Russian propaganda is spreading into the world’s video games.

In Minecraft, the immersive game owned by Microsoft, Russian players re-enacted the battle for Soledar, a city in Ukraine that Russian forces captured in January, posting a video of the game on their country’s most popular social media network, VKontakte.

A channel on the Russian version of World of Tanks, a multiplayer warfare game, commemorated the 78th anniversary of the defeat of Nazi Germany in May with a recreation of the Soviet Union’s parade of tanks in Moscow in 1945. On Roblox, the popular gaming platform, a user created an array of Interior Ministry forces in June to celebrate the national holiday, Russia Day.

These games and adjacent discussion sites like Discord and Steam are becoming online platforms for Russian agitprop, circulating to new, mostly younger audiences a torrent of propaganda that the Kremlin has used to try to justify the war in Ukraine.
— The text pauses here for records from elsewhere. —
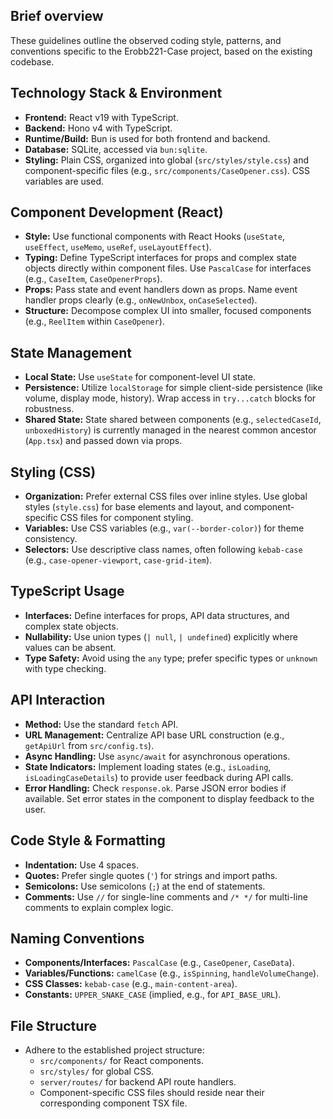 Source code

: ## Brief overview
These guidelines outline the observed coding style, patterns, and conventions specific to the Erobb221-Case project, based on the existing codebase.

## Technology Stack & Environment
- **Frontend:** React v19 with TypeScript.
- **Backend:** Hono v4 with TypeScript.
- **Runtime/Build:** Bun is used for both frontend and backend.
- **Database:** SQLite, accessed via `bun:sqlite`.
- **Styling:** Plain CSS, organized into global (`src/styles/style.css`) and component-specific files (e.g., `src/components/CaseOpener.css`). CSS variables are used.

## Component Development (React)
- **Style:** Use functional components with React Hooks (`useState`, `useEffect`, `useMemo`, `useRef`, `useLayoutEffect`).
- **Typing:** Define TypeScript interfaces for props and complex state objects directly within component files. Use `PascalCase` for interfaces (e.g., `CaseItem`, `CaseOpenerProps`).
- **Props:** Pass state and event handlers down as props. Name event handler props clearly (e.g., `onNewUnbox`, `onCaseSelected`).
- **Structure:** Decompose complex UI into smaller, focused components (e.g., `ReelItem` within `CaseOpener`).

## State Management
- **Local State:** Use `useState` for component-level UI state.
- **Persistence:** Utilize `localStorage` for simple client-side persistence (like volume, display mode, history). Wrap access in `try...catch` blocks for robustness.
- **Shared State:** State shared between components (e.g., `selectedCaseId`, `unboxedHistory`) is currently managed in the nearest common ancestor (`App.tsx`) and passed down via props.

## Styling (CSS)
- **Organization:** Prefer external CSS files over inline styles. Use global styles (`style.css`) for base elements and layout, and component-specific CSS files for component styling.
- **Variables:** Use CSS variables (e.g., `var(--border-color)`) for theme consistency.
- **Selectors:** Use descriptive class names, often following `kebab-case` (e.g., `case-opener-viewport`, `case-grid-item`).

## TypeScript Usage
- **Interfaces:** Define interfaces for props, API data structures, and complex state objects.
- **Nullability:** Use union types (`| null`, `| undefined`) explicitly where values can be absent.
- **Type Safety:** Avoid using the `any` type; prefer specific types or `unknown` with type checking.

## API Interaction
- **Method:** Use the standard `fetch` API.
- **URL Management:** Centralize API base URL construction (e.g., `getApiUrl` from `src/config.ts`).
- **Async Handling:** Use `async/await` for asynchronous operations.
- **State Indicators:** Implement loading states (e.g., `isLoading`, `isLoadingCaseDetails`) to provide user feedback during API calls.
- **Error Handling:** Check `response.ok`. Parse JSON error bodies if available. Set error states in the component to display feedback to the user.

## Code Style & Formatting
- **Indentation:** Use 4 spaces.
- **Quotes:** Prefer single quotes (`'`) for strings and import paths.
- **Semicolons:** Use semicolons (`;`) at the end of statements.
- **Comments:** Use `//` for single-line comments and `/* */` for multi-line comments to explain complex logic.

## Naming Conventions
- **Components/Interfaces:** `PascalCase` (e.g., `CaseOpener`, `CaseData`).
- **Variables/Functions:** `camelCase` (e.g., `isSpinning`, `handleVolumeChange`).
- **CSS Classes:** `kebab-case` (e.g., `main-content-area`).
- **Constants:** `UPPER_SNAKE_CASE` (implied, e.g., for `API_BASE_URL`).

## File Structure
- Adhere to the established project structure:
  - `src/components/` for React components.
  - `src/styles/` for global CSS.
  - `server/routes/` for backend API route handlers.
  - Component-specific CSS files should reside near their corresponding component TSX file.
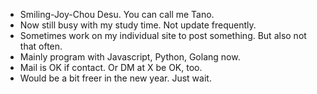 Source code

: - Smiling-Joy-Chou Desu. You can call me Tano.
- Now still busy with my study time. Not update frequently.
- Sometimes work on my individual site to post something. But also not that often.
- Mainly program with Javascript, Python, Golang now.
- Mail is OK if contact. Or DM at X be OK, too.
- Would be a bit freer in the new year. Just wait.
In this virtual world, players have adopted the letter Z, a symbol of the Russian troops who invaded last year; embraced legally specious Russian territorial claims in Crimea and other places; and echoed President Vladimir V. Putin’s efforts to denigrate Ukrainians as Nazis and blame the West for the conflict.

“Glory to Russia,” declared a video tutorial on how to construct a flagpole with a Russian flag on Minecraft. It showed a Russian flag over a cityscape labeled Luhansk, one of the Ukrainian provinces that Russia has illegally annexed.

“The gaming world is really a platform that can impact public opinion, to reach an audience, especially young populations,” said Tanya Bekker, a researcher at ActiveFence, a cybersecurity company that identified several examples of Russian propaganda on Minecraft for The New York Times.

Microsoft’s president, Brad Smith, disclosed in April that the company’s security teams had identified recent Russian efforts “basically to penetrate some of these gaming communities,” citing examples in Minecraft and in Discord discussion groups. He said Microsoft had advised governments, which he did not name, about them, but he played down their significance.

“In truth, it’s not the No. 1 thing we should worry…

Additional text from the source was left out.